__Assignment__. Within the entries below, find every line that has the string "removal", then copy it.

═════ Data supplied

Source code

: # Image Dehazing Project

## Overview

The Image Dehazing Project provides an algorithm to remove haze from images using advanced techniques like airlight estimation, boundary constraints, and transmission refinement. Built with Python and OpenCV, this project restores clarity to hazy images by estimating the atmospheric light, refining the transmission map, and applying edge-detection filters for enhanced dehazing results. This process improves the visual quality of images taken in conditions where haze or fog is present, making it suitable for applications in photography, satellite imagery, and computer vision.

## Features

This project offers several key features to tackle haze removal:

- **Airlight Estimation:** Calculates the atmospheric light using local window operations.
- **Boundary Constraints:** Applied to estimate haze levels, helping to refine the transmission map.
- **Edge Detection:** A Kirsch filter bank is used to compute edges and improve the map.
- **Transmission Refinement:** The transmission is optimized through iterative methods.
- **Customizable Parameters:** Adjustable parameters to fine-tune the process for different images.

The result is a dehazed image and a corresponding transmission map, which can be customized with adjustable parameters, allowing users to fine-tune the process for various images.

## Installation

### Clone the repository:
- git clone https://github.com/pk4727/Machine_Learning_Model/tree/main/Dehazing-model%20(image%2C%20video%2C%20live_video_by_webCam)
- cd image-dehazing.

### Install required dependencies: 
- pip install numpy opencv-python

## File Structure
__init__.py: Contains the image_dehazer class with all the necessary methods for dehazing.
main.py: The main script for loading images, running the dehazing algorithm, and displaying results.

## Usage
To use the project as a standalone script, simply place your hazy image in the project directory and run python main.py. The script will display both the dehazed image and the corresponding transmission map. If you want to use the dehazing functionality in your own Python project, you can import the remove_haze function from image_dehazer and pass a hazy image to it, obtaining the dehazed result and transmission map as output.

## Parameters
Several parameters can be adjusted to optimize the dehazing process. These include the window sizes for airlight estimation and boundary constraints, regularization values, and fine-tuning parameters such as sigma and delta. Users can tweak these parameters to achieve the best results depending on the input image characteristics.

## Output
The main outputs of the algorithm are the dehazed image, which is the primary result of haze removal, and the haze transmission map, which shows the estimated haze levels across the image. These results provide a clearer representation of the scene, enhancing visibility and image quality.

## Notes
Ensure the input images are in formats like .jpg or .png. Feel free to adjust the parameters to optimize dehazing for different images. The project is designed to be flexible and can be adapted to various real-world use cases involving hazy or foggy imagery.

══════════
═════ Data supplied

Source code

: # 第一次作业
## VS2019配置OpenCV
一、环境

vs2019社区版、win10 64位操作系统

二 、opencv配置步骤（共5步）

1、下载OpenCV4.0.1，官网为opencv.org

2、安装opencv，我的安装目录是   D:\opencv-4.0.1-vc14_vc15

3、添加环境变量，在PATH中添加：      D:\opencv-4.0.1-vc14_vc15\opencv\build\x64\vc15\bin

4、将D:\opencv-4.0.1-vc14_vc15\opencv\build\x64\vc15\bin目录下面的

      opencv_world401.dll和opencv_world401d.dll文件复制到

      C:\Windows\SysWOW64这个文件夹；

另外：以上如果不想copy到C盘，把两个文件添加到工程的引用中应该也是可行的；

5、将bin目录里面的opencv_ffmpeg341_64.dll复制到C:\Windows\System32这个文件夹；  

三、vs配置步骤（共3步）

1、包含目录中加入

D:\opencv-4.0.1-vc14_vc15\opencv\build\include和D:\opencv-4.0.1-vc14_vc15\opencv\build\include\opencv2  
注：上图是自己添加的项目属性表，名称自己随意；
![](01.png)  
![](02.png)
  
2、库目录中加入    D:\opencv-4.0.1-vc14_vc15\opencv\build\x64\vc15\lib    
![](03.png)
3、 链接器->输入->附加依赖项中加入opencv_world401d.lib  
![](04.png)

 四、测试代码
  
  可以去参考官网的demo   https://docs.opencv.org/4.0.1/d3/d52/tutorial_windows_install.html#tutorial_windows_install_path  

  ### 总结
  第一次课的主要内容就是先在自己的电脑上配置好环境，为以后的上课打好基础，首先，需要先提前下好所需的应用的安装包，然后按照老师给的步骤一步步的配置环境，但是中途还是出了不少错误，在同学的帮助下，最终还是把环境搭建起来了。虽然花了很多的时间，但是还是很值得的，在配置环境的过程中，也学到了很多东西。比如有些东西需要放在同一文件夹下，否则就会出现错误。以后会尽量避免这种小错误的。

══════════

__Exercise result__.
This project offers several key features to tackle haze removal:
The main outputs of the algorithm are the dehazed image, which is the primary result of haze removal, and the haze transmission map, which shows the estimated haze levels across the image. These results provide a clearer representation of the scene, enhancing visibility and image quality.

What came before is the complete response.